The proposals also introduce extra flexibility for special category data. Limited use of
sensitive data would be allowed for developing and operating AI systems where
removing it would be disproportionate, provided robust technical and organisational
controls are in place. This acknowledges a practical reality: you cannot meaningfully
test for discrimination without, in some form, touching sensitive attributes. Separately,
biometric data used purely for on-device identity verification under the user’s control
would get its own legal basis.
4. Streamlined oversight and registration
The EU AI Office would gain a stronger role in supervising certain systems based on
general-purpose AI models, particularly where the model and system are built by the
same provider. Centralising enforcement for the most complex systems is meant to
avoid 27 different interpretations of the same rules and give cross-border providers a
single point of reference. At the same time, providers who classify certain systems as
low-risk (for example, purely internal, ancillary tools) would no longer have to register
them in the EU AI database, removing what many saw as “paperwork without benefit”.
5. Grace period for watermarking and transparency
Finally, there is a more pragmatic approach to transparency and fairness. Providers
placing AI systems on the market before August 2026 benefit from a six-month grace
period to meet watermarking and content-labelling obligations, pushing the effective
deadline to February 2027. In parallel with the GDPR changes, the AI framework
explicitly recognises the need to process some sensitive data for bias detection and
mitigation, under tight safeguards.
What should organisations take away?
The Digital Omnibus does not rewrite the AI Act, but it does make it more manageable.
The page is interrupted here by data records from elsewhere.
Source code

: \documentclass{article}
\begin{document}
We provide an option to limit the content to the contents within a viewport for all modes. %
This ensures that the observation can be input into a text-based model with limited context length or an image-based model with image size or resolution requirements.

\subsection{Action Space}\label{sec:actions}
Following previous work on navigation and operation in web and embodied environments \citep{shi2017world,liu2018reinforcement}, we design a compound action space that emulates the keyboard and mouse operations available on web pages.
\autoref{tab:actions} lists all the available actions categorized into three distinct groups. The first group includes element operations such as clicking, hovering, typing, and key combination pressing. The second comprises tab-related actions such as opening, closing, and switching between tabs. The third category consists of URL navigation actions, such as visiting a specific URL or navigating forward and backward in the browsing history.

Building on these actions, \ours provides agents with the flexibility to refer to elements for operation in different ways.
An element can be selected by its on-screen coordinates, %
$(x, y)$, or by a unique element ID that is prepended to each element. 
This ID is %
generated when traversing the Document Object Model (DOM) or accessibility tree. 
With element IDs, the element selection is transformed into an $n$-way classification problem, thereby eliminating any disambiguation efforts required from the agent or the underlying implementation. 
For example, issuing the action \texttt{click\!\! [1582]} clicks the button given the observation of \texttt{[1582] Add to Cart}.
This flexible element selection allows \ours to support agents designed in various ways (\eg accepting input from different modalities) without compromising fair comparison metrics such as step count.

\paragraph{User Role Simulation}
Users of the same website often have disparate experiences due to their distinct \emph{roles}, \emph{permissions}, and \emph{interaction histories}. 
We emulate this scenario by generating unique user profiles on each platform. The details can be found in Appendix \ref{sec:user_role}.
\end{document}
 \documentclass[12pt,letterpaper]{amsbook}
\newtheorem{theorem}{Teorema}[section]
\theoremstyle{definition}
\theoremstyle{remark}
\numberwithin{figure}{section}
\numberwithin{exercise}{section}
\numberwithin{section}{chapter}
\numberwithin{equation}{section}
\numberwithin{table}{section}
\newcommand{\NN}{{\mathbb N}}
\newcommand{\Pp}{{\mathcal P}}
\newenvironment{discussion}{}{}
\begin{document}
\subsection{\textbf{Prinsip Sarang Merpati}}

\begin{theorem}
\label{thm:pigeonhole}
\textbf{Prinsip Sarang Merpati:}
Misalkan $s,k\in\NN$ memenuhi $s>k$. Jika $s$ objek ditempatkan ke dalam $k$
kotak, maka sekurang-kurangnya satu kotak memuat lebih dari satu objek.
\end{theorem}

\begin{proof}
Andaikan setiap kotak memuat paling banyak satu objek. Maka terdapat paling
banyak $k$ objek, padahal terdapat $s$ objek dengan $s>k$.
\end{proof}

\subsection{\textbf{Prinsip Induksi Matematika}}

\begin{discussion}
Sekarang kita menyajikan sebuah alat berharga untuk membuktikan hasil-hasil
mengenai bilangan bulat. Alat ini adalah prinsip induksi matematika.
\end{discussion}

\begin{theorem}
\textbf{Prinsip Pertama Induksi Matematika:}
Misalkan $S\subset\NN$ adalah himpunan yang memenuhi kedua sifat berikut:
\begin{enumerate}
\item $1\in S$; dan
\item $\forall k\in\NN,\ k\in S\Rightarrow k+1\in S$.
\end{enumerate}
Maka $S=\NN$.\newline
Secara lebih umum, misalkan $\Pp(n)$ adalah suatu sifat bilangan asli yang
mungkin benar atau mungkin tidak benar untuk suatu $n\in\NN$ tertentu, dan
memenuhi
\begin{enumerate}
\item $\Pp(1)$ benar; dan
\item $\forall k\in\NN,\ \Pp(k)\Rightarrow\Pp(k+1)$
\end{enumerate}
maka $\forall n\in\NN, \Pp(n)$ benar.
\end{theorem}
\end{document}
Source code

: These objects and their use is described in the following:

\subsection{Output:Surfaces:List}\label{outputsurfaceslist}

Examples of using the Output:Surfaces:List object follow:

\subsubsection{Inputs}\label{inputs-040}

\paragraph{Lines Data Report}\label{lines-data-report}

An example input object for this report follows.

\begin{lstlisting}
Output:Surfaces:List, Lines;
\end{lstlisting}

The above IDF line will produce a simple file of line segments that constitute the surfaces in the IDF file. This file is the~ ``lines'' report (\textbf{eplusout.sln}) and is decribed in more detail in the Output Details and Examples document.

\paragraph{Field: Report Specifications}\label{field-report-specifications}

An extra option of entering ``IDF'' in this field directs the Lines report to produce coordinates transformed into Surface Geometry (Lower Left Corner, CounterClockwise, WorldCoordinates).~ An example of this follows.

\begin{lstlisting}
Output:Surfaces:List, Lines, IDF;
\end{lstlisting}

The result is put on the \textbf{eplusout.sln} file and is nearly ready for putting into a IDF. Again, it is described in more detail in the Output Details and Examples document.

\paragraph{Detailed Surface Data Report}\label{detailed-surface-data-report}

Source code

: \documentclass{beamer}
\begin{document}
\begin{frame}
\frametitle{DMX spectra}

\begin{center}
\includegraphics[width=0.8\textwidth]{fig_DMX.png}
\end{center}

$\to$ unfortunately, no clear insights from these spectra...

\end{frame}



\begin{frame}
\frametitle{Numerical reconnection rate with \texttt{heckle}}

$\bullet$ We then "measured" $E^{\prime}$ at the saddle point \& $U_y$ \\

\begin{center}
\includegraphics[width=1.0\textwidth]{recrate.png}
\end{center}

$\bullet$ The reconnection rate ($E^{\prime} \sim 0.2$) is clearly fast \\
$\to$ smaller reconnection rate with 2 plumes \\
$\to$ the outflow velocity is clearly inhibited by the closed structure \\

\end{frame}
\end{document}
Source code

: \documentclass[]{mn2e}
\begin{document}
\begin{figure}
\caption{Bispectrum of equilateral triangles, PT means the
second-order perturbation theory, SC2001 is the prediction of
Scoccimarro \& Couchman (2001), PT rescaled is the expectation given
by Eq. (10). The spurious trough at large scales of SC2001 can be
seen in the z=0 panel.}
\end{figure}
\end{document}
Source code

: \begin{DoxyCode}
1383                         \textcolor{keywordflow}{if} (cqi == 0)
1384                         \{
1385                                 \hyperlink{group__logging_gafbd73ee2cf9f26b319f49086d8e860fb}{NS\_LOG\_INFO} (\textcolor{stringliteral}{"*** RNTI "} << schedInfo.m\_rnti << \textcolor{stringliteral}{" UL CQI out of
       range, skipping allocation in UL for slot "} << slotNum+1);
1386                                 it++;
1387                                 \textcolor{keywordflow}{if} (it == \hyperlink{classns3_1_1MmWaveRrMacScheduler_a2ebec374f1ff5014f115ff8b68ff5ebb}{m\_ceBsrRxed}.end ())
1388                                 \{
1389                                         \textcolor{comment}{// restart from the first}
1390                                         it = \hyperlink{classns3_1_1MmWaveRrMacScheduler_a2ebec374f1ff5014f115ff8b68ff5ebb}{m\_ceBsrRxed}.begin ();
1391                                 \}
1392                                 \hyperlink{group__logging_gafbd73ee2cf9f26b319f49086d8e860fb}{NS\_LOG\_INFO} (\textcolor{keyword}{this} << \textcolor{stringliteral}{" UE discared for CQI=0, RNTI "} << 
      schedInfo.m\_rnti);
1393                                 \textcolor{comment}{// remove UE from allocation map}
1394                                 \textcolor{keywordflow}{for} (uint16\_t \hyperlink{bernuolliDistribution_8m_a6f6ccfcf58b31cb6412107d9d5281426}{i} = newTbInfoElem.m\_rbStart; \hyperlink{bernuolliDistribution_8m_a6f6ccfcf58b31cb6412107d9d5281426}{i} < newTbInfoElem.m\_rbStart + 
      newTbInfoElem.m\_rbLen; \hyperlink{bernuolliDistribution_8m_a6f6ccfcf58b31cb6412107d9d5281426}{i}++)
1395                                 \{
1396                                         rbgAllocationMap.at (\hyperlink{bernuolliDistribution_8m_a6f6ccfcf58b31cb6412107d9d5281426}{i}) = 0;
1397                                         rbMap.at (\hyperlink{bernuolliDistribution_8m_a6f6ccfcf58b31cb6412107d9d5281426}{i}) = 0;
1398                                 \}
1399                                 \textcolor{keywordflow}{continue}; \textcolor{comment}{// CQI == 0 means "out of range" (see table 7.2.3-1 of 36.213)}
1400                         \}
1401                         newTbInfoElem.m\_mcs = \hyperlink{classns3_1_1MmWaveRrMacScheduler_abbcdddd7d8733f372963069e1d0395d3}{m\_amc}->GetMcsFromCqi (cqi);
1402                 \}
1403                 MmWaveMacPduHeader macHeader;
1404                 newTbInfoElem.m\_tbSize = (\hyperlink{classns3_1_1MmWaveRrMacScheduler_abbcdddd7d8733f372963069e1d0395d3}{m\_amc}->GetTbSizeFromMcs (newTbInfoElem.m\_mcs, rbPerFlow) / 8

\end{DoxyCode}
High-risk rules are still coming, but oversight of the most powerful systems is more
centralized, and the law will be more explicit about when and how data, including
sensitive data, can be used to build fairer systems. For businesses, this is a window of
opportunity: to map AI use cases against Annex I and III, revisit data and model-training
strategies in light of the proposed legitimate-interest and special-category data
flexibilities, and design phased compliance plans that assume the Omnibus will land in
some form – even if the details shift in trilogue.